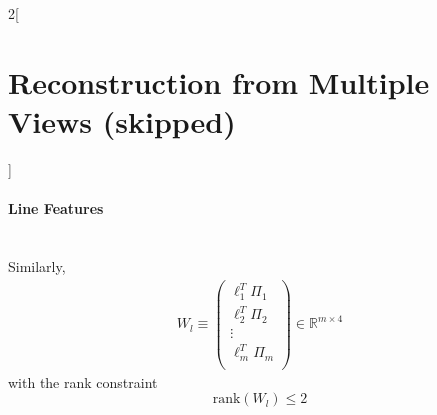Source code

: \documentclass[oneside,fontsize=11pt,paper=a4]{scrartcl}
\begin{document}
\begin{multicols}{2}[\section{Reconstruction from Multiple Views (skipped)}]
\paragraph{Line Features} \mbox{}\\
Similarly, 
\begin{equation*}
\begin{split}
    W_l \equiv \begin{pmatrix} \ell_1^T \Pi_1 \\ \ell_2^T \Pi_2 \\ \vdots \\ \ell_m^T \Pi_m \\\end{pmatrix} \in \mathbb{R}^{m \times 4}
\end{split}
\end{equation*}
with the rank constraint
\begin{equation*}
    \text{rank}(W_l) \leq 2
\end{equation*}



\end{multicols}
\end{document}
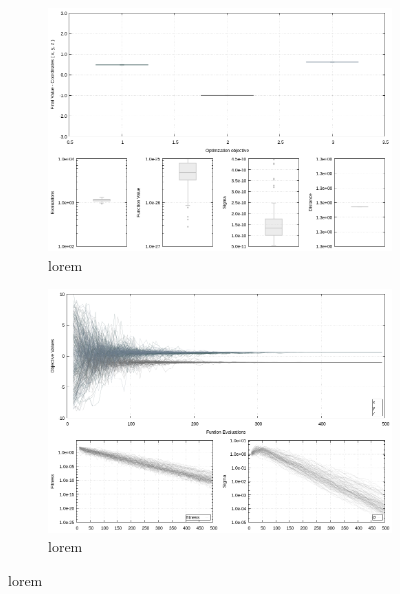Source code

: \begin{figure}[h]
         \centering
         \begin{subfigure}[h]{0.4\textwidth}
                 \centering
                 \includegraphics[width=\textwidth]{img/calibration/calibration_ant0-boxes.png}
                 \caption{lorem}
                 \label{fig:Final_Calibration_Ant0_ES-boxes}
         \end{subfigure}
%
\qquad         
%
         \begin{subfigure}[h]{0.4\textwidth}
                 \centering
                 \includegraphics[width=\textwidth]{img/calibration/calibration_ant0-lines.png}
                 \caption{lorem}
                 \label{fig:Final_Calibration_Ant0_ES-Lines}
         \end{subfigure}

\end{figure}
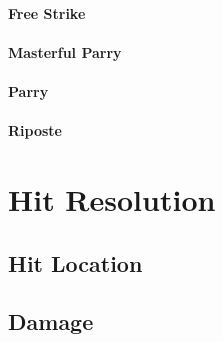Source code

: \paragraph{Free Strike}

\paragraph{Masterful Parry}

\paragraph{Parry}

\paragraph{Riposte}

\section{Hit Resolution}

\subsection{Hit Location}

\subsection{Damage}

::::

(TASK PROMPT):
Please show every line of the material that contains the string "paragraph".

(TASK RESPONSE):
\paragraph{Line Features} \mbox{}\\
: \paragraph{Free Strike}
\paragraph{Masterful Parry}
\paragraph{Parry}
\paragraph{Riposte}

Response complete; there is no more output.